● **Instructions to follow**: I need the lines below from the one with "cd flowfence.service" down to the one with "Permissions are managed" reproduced exactly, both ends included, and nothing else.

● **Saved data entries**:
*** Block opens ***

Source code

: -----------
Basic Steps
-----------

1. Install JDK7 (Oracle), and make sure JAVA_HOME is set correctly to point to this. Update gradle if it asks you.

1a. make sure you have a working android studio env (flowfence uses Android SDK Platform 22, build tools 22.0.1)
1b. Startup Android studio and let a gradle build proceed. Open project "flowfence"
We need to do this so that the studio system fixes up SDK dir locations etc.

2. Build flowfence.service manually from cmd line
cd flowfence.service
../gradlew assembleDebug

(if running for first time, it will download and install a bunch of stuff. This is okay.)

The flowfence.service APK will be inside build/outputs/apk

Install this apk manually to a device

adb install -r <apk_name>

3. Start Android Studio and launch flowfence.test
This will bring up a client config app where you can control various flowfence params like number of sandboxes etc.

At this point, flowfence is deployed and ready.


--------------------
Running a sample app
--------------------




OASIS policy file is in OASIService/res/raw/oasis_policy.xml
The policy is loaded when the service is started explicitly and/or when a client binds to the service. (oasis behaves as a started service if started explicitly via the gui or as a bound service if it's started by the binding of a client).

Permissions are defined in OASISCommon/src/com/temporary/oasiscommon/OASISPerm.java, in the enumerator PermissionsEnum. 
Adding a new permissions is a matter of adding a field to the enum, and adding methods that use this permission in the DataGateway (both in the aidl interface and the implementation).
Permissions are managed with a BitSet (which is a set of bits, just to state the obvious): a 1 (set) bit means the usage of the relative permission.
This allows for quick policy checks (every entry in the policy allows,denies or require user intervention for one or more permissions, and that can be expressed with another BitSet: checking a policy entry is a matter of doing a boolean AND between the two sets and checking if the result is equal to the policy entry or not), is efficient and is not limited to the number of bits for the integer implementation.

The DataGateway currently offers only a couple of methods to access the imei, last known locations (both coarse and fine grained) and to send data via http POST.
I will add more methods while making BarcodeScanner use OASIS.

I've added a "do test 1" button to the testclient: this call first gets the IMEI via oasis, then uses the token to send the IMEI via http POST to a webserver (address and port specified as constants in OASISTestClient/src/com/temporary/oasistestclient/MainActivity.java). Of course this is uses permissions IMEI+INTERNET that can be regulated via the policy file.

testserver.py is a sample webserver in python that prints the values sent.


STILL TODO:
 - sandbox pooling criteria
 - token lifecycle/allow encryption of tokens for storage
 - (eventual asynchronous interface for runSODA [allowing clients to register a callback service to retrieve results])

*** Block closes ***

● **Reply to the exercise**:
cd flowfence.service
../gradlew assembleDebug

(if running for first time, it will download and install a bunch of stuff. This is okay.)

The flowfence.service APK will be inside build/outputs/apk

Install this apk manually to a device

adb install -r <apk_name>

3. Start Android Studio and launch flowfence.test
This will bring up a client config app where you can control various flowfence params like number of sandboxes etc.

At this point, flowfence is deployed and ready.


--------------------
Running a sample app
--------------------




OASIS policy file is in OASIService/res/raw/oasis_policy.xml
The policy is loaded when the service is started explicitly and/or when a client binds to the service. (oasis behaves as a started service if started explicitly via the gui or as a bound service if it's started by the binding of a client).

Permissions are defined in OASISCommon/src/com/temporary/oasiscommon/OASISPerm.java, in the enumerator PermissionsEnum. 
Adding a new permissions is a matter of adding a field to the enum, and adding methods that use this permission in the DataGateway (both in the aidl interface and the implementation).
Permissions are managed with a BitSet (which is a set of bits, just to state the obvious): a 1 (set) bit means the usage of the relative permission.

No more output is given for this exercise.